Directions
Repeat the first line of the listing and each line after it, exactly, through the line containing "such as _Jovem".

Listed entries
-----

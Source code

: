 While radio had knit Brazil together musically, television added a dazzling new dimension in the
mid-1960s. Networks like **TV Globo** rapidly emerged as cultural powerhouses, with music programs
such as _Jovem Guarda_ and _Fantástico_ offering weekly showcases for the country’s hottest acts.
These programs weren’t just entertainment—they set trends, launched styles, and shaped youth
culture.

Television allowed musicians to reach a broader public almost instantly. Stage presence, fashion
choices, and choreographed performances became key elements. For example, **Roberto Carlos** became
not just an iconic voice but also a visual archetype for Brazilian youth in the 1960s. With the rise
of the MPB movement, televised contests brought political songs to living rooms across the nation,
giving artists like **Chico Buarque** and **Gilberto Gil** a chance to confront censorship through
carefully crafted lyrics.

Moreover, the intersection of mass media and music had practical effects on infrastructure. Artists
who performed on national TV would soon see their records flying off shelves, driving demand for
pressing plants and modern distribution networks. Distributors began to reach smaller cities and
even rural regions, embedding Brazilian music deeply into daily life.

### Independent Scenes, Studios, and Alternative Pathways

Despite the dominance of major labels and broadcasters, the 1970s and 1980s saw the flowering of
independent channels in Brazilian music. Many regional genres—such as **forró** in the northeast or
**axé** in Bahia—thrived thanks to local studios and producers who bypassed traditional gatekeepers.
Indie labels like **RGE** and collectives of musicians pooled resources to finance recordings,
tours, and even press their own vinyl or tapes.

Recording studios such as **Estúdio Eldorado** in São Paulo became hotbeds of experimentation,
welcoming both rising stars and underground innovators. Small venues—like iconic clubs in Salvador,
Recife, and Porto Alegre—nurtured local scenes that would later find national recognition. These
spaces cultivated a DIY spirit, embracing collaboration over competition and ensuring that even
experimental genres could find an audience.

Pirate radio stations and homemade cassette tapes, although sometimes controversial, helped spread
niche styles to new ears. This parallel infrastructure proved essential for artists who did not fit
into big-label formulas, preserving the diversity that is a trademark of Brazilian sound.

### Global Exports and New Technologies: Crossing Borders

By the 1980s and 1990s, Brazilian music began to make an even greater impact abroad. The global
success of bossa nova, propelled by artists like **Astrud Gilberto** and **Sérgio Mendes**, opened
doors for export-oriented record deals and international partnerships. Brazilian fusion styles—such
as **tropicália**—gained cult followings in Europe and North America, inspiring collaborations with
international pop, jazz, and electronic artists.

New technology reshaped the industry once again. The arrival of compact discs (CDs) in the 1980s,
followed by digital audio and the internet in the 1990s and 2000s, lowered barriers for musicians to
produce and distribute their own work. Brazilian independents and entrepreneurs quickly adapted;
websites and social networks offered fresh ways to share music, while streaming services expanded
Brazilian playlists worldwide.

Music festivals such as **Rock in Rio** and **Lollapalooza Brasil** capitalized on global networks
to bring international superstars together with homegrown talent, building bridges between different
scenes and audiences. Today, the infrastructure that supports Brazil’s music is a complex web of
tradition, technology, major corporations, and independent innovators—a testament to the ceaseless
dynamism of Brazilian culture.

-----

Response to the task
Source code

: While radio had knit Brazil together musically, television added a dazzling new dimension in the
mid-1960s. Networks like **TV Globo** rapidly emerged as cultural powerhouses, with music programs
such as _Jovem Guarda_ and _Fantástico_ offering weekly showcases for the country’s hottest acts.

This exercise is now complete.